|Publication number||US5190592 A|
|Application number||US 07/684,371|
|Publication date||Mar 2, 1993|
|Filing date||Apr 12, 1991|
|Priority date||May 2, 1990|
|Also published as||CA2041631A1, DE69102679D1, DE69102679T2, EP0455555A1, EP0455555B1|
|Publication number||07684371, 684371, US 5190592 A, US 5190592A, US-A-5190592, US5190592 A, US5190592A|
|Original Assignee||Commissariat A L'energie Atomique|
|Export Citation||BiBTeX, EndNote, RefMan|
|Patent Citations (2), Referenced by (8), Classifications (17), Legal Events (5)|
|External Links: USPTO, USPTO Assignment, Espacenet|
The present invention relates in general terms to installations and apparatuses making it possible to produce composite layers deposited on substrates. In such an installation, said substrates are heated and travel in the muffle of a furnace, where they are brought into the presence of a droplet aerosol containing a solute and which constitutes the precursor of the end product with which they are coated.
The invention more specifically relates to the system making it possible to inject said aerosol into the furnace in which are travelling the substrates to be coated.
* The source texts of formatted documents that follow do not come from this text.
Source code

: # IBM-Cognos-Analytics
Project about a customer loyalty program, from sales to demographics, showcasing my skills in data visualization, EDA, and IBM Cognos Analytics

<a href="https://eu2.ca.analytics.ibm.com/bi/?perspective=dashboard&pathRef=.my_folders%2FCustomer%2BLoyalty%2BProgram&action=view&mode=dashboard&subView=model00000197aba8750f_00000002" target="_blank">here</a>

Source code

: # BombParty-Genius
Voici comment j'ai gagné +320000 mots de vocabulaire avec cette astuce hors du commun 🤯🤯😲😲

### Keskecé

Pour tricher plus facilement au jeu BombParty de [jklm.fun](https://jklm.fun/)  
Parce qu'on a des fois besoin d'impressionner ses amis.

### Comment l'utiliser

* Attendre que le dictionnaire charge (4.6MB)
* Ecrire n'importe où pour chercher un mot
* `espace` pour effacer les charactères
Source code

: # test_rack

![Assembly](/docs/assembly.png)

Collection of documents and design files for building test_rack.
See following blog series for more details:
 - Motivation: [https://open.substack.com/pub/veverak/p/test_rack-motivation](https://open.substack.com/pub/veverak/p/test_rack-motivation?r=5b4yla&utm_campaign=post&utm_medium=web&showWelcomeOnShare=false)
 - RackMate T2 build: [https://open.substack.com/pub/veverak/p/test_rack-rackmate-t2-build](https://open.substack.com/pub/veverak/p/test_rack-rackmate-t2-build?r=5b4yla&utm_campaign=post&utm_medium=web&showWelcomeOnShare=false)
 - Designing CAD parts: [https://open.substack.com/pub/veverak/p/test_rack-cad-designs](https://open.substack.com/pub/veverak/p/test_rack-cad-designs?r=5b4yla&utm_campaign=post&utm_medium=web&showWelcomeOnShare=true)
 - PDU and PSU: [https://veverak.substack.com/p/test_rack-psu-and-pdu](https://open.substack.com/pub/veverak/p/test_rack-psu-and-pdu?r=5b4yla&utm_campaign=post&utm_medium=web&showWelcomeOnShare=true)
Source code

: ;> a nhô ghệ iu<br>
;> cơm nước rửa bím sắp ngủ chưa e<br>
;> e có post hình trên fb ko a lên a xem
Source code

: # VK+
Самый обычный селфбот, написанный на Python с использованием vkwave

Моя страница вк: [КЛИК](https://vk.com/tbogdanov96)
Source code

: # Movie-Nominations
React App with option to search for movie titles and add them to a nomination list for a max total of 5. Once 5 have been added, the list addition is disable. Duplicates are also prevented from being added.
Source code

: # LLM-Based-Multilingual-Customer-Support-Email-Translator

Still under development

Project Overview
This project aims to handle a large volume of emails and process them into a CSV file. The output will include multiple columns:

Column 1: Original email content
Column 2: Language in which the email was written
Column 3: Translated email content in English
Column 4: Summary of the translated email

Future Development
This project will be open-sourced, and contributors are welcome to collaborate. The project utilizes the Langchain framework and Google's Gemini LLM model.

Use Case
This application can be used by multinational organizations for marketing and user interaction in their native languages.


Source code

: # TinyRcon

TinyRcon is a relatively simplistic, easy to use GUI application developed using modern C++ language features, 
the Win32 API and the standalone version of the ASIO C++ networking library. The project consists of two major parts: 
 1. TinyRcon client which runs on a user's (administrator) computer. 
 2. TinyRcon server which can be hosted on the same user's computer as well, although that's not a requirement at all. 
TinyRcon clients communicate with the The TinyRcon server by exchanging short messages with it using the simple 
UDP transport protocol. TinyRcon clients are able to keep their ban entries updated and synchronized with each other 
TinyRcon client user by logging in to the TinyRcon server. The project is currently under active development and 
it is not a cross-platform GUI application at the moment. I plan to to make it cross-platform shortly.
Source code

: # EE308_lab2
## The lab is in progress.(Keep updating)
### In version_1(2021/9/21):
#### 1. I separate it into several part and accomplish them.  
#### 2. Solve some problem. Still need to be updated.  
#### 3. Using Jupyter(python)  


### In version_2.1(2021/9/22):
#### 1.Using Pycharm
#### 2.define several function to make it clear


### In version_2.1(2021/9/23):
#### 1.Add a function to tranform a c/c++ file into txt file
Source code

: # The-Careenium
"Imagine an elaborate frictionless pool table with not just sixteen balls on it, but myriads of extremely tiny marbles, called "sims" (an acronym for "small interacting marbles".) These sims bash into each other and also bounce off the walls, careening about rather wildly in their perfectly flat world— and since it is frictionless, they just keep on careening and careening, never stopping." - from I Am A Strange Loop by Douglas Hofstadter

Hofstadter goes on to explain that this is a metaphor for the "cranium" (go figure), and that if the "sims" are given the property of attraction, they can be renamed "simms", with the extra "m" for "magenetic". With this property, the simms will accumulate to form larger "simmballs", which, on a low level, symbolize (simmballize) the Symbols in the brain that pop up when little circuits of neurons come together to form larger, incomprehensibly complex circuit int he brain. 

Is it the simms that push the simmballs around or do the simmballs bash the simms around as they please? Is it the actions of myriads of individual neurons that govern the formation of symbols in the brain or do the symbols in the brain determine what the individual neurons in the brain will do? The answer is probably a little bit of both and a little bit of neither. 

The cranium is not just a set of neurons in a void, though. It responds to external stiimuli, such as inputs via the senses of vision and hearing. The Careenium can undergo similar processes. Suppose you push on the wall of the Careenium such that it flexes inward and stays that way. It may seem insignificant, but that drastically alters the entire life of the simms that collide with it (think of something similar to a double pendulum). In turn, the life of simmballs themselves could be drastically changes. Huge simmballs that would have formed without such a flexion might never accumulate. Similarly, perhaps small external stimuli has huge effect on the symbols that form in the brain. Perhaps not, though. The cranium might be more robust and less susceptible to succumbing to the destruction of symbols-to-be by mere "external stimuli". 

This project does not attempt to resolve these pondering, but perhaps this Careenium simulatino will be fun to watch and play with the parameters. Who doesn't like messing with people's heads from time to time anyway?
In such known installations, the liquid droplet aerosol containing, as the solute, the precursor of the product to be deposited is formed and moved in a gaseous phase injected at the same time as the aerosol into the furnace and the two phenomena permitting the coating thereof occur when it reaches the immediate vicinity (e.g. a few millimeters) of the heated substrates. Firstly the droplets and the solute vaporize under the influence of heat and secondly the heat radiated by these substrates brings about the thermal decomposition or pyrolysis of the precursor solute, whereof the useful part for coating purposes then being directly deposited on the substrate.
This method consequently makes it possible to deposit products by the pyrolysis of a chemical compound dissolved in a solvent, even if the precursor solute of the deposition product has a too low vapour pressure to be directly vaporizable at ambient temperature.
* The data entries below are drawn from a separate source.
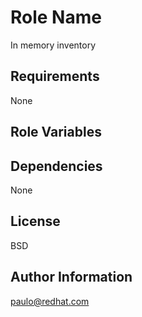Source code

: Role Name
=========

In memory inventory

Requirements
------------

None

Role Variables
--------------

Dependencies
------------

None

License
-------

BSD

Author Information
------------------

paulo@redhat.com
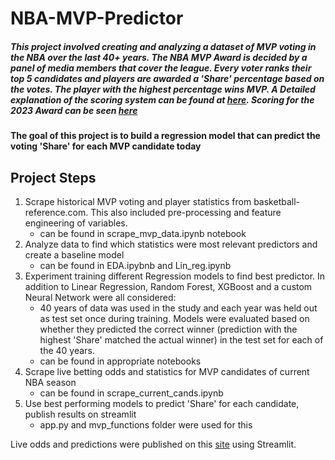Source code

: # NBA-MVP-Predictor

##### This project involved creating and analyzing a dataset of MVP voting in the NBA over the last 40+ years. The NBA MVP Award is decided by a panel of media members that cover the league. Every voter ranks their top 5 candidates and players are awarded a 'Share' percentage based on the votes. The player with the highest percentage wins MVP. A Detailed explanation of the scoring system can be found at [here](https://en.wikipedia.org/wiki/NBA_Most_Valuable_Player_Award#:~:text=Each%20first%2Dplace%20vote%20is,point%20total%20wins%20the%20award). Scoring for the 2023 Award can be seen [here](https://www.basketball-reference.com/awards/awards_2023.html)
**The goal of this project is to build a regression model that can predict the voting 'Share' for each MVP candidate today**

## Project Steps
1. Scrape historical MVP voting and player statistics from basketball-reference.com. This also included pre-processing and feature engineering of variables.
   - can be found in scrape_mvp_data.ipynb notebook
2. Analyze data to find which statistics were most relevant predictors and create a baseline model
   - can be found in EDA.ipybnb and Lin_reg.ipynb
3. Experiment training different Regression models to find best predictor. In addition to Linear Regression, Random Forest, XGBoost and a custom Neural Network were all considered:
   - 40 years of data was used in the study and each year was held out as test set once during training. Models were evaluated based on whether they predicted the correct winner (prediction with the highest 'Share' matched the actual winner) in the test set for each of the 40 years.
   - can be found in appropriate notebooks
4. Scrape live betting odds and statistics for MVP candidates of current NBA season
   - can be found in scrape_current_cands.ipynb
5. Use best performing models to predict 'Share' for each candidate, publish results on streamlit
   - app.py and mvp_functions folder were used for this

Live odds and predictions were published on this [site](https://nba-mvp-predictor-5bblsks5tvgsu9x4ymzjtp.streamlit.app/) using Streamlit.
This operating procedure which has made it possible to produce deposits of excellent quality is difficult to regulate and carry out for several reasons associated both with the principle and the conditions under which the pyrolysis takes place, as well as the difficulties inherent in the type of injector used in the hitherto developed industrial means.
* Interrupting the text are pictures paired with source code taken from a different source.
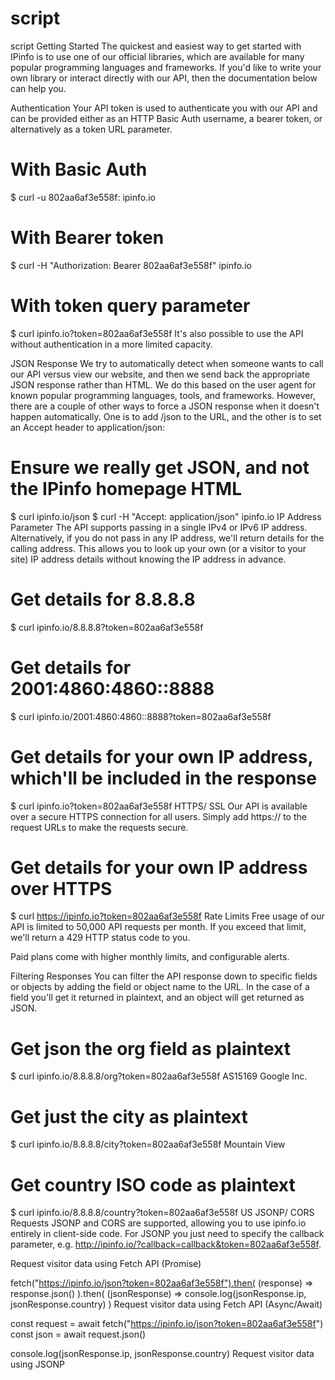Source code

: # script
script
Getting Started
The quickest and easiest way to get started with IPinfo is to use one of our official libraries, which are available for many popular programming languages and frameworks. If you'd like to write your own library or interact directly with our API, then the documentation below can help you.

Authentication
Your API token is used to authenticate you with our API and can be provided either as an HTTP Basic Auth username, a bearer token, or alternatively as a token URL parameter.

# With Basic Auth
$ curl -u 802aa6af3e558f: ipinfo.io

# With Bearer token
$ curl -H "Authorization: Bearer 802aa6af3e558f" ipinfo.io

# With token query parameter
$ curl ipinfo.io?token=802aa6af3e558f
It's also possible to use the API without authentication in a more limited capacity.

JSON Response
We try to automatically detect when someone wants to call our API versus view our website, and then we send back the appropriate JSON response rather than HTML. We do this based on the user agent for known popular programming languages, tools, and frameworks. However, there are a couple of other ways to force a JSON response when it doesn't happen automatically. One is to add /json to the URL, and the other is to set an Accept header to application/json:

# Ensure we really get JSON, and not the IPinfo homepage HTML
$ curl ipinfo.io/json
$ curl -H "Accept: application/json" ipinfo.io
IP Address Parameter
The API supports passing in a single IPv4 or IPv6 IP address. Alternatively, if you do not pass in any IP address, we'll return details for the calling address. This allows you to look up your own (or a visitor to your site) IP address details without knowing the IP address in advance.

# Get details for 8.8.8.8
$ curl ipinfo.io/8.8.8.8?token=802aa6af3e558f

# Get details for 2001:4860:4860::8888
$ curl ipinfo.io/2001:4860:4860::8888?token=802aa6af3e558f

# Get details for your own IP address, which'll be included in the response
$ curl ipinfo.io?token=802aa6af3e558f
HTTPS/ SSL
Our API is available over a secure HTTPS connection for all users. Simply add https:// to the request URLs to make the requests secure.

# Get details for your own IP address over HTTPS
$ curl https://ipinfo.io?token=802aa6af3e558f
Rate Limits
Free usage of our API is limited to 50,000 API requests per month. If you exceed that limit, we'll return a 429 HTTP status code to you.

Paid plans come with higher monthly limits, and configurable alerts.

Filtering Responses
You can filter the API response down to specific fields or objects by adding the field or object name to the URL. In the case of a field you'll get it returned in plaintext, and an object will get returned as JSON.

# Get json the org field as plaintext
$ curl ipinfo.io/8.8.8.8/org?token=802aa6af3e558f
AS15169 Google Inc.

# Get just the city as plaintext
$ curl ipinfo.io/8.8.8.8/city?token=802aa6af3e558f
Mountain View

# Get country ISO code as plaintext
$ curl ipinfo.io/8.8.8.8/country?token=802aa6af3e558f
US
JSONP/ CORS Requests
JSONP and CORS are supported, allowing you to use ipinfo.io entirely in client-side code. For JSONP you just need to specify the callback parameter, e.g. http://ipinfo.io/?callback=callback&token=802aa6af3e558f.

Request visitor data using Fetch API (Promise)

fetch("https://ipinfo.io/json?token=802aa6af3e558f").then(
  (response) => response.json()
).then(
  (jsonResponse) => console.log(jsonResponse.ip, jsonResponse.country)
)
Request visitor data using Fetch API (Async/Await)

const request = await fetch("https://ipinfo.io/json?token=802aa6af3e558f")
const json = await request.json()

console.log(jsonResponse.ip, jsonResponse.country)
Request visitor data using JSONP

<script>
  function recordData (data) {
    console.log(data.ip, data.country)
  }
</script>
<script src="https://ipinfo.io/json?callback=recordData"></script>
With reference to the attached FIGS. 1 and 2, a description will now be given of a known apparatus for performing the deposition process by pyrolysis from aerosols on heated substrates. The description of the known apparatus and its operation will give a better understanding of the specific deficiencies of the prior art, which the present invention aims at correcting.
FIG. 1 is a perspective view of a pyrolysis furnace, whereof it is possible to see the elongated, parallelepipedic muffle 2, in which travels a conveyor belt 4 carrying the substrates 6 to be coated. FIG. 1 shows the furnace level with one of the aerosol injection devices 8 essentially constituted by a parallelepipedic case, which is fitted onto the muffle 2. The injection case 8 essentially contains an injection nozzle 10, which will be described in greater detail relative to FIG. 2 and, at its top, an inlet 12 for the additional air. Between the two, a plate 14 provided with holes makes it possible to homogenize and distribute the additional air entering by duct 12 into the entire volume of the injection case 8. The injector 10 receives at its ends 16 and 18 the aerosol to be injected into the case 8, said aerosol escaping into the injection case 8 by means of orifices 20 of the injector 10 located in the upper part of the latter. As has already been explained, the said aerosol contains in its liquid droplets a solute which is used as the precursor for the substance to be deposited on the heated substrates 6 and which will appear after the vaporization of said aerosol under the effect of the pyrolysis which occurs on contact between the hot substrates 6 and the aerosol vapour. Within the furnace muffle 2 are provided deflecting plates 22 used for homogenizing and regularizing the vapour phase flow rate in known manner and which need not be described in detail here.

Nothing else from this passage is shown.